Even a vet’s dog gets into big trouble…

May 6, 2014Riverbend Tales, Surgery
Author: David S. Thomson DVM

Tiny Tim is always in some kind of trouble – this little Pug tips over trashcans, eats boxes of Kleenex, and often jumps up onto the table, grazing on leftovers from dinner. He eats whatever is in the backyard and then vomits it back up on the carpet.

I regularly catch him up on a chair, front paws on the table, stretching for a snack. “Get down, Tiny!” I command.

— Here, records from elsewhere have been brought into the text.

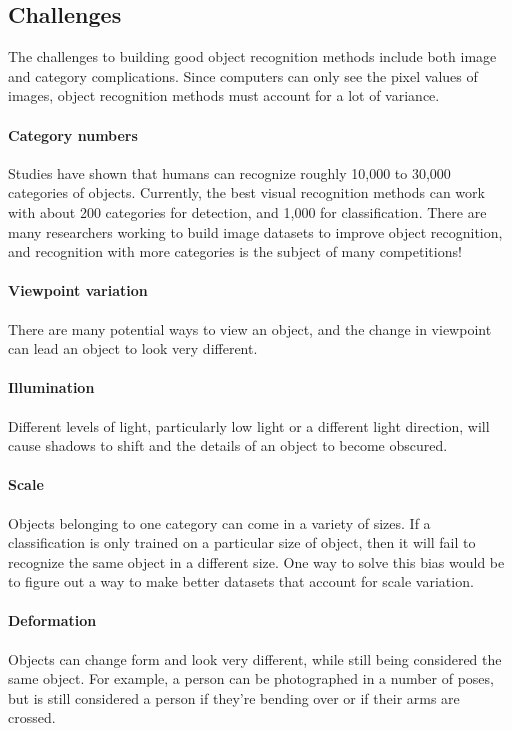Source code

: \documentclass{article}
\begin{document}
\subsection{Challenges}
The challenges to building good object recognition methods include both image and category complications. Since computers can only see the pixel values of images, object recognition methods must account for a lot of variance.

\paragraph{Category numbers}
Studies have shown that humans can recognize roughly 10,000 to 30,000 categories of objects. Currently, the best visual recognition methods can work with about 200 categories for detection, and 1,000 for classification. There are many researchers working to build image datasets to improve object recognition, and recognition with more categories is the subject of many competitions!

\paragraph{Viewpoint variation} There are many potential ways to view an object, and the change in viewpoint can lead an object to look very different.

\paragraph{Illumination} Different levels of light, particularly low light or a different light direction, will cause shadows to shift and the details of an object to become obscured.

\paragraph{Scale} Objects belonging to one category can come in a variety of sizes. If a classification is only trained on a particular size of object, then it will fail to recognize the same object in a different size. One way to solve this bias would be to figure out a way to make better datasets that account for scale variation.

\paragraph{Deformation} Objects can change form and look very different, while still being considered the same object. For example, a person can be photographed in a number of poses, but is still considered a person if they're bending over or if their arms are crossed.
\end{document}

He good-naturedly hops down, knowing I will leave the room soon and then he can jump back up.

tiny-at-tableA few weeks ago, however, he really did it. At dinner, Tiny uncharacteristically lay under the table moaning quietly, his tail uncurled. “What has the boy eaten now,” we wondered. After dinner, we took him for a walk, and he vomited all of his dinner and looked much better. But he was not…

Later that night he began to moan again and occasionally yelp. At 2:00am, I called up Lynn and asked her to meet me at Riverbend. We drew blood samples and took x-rays. We could not detect anything obviously amiss, so we gave Tiny fluids under the skin and pain medication.

Tiny slept through the rest of the night, but early in the morning it was clear he still was miserable, and now I could feel something odd in his belly. I have the best staff in the world working with me at Riverbend. After sending out a few text messages, I had a surgical crew all set to come in on a Saturday morning. Within a couple hours we were operating on Tiny.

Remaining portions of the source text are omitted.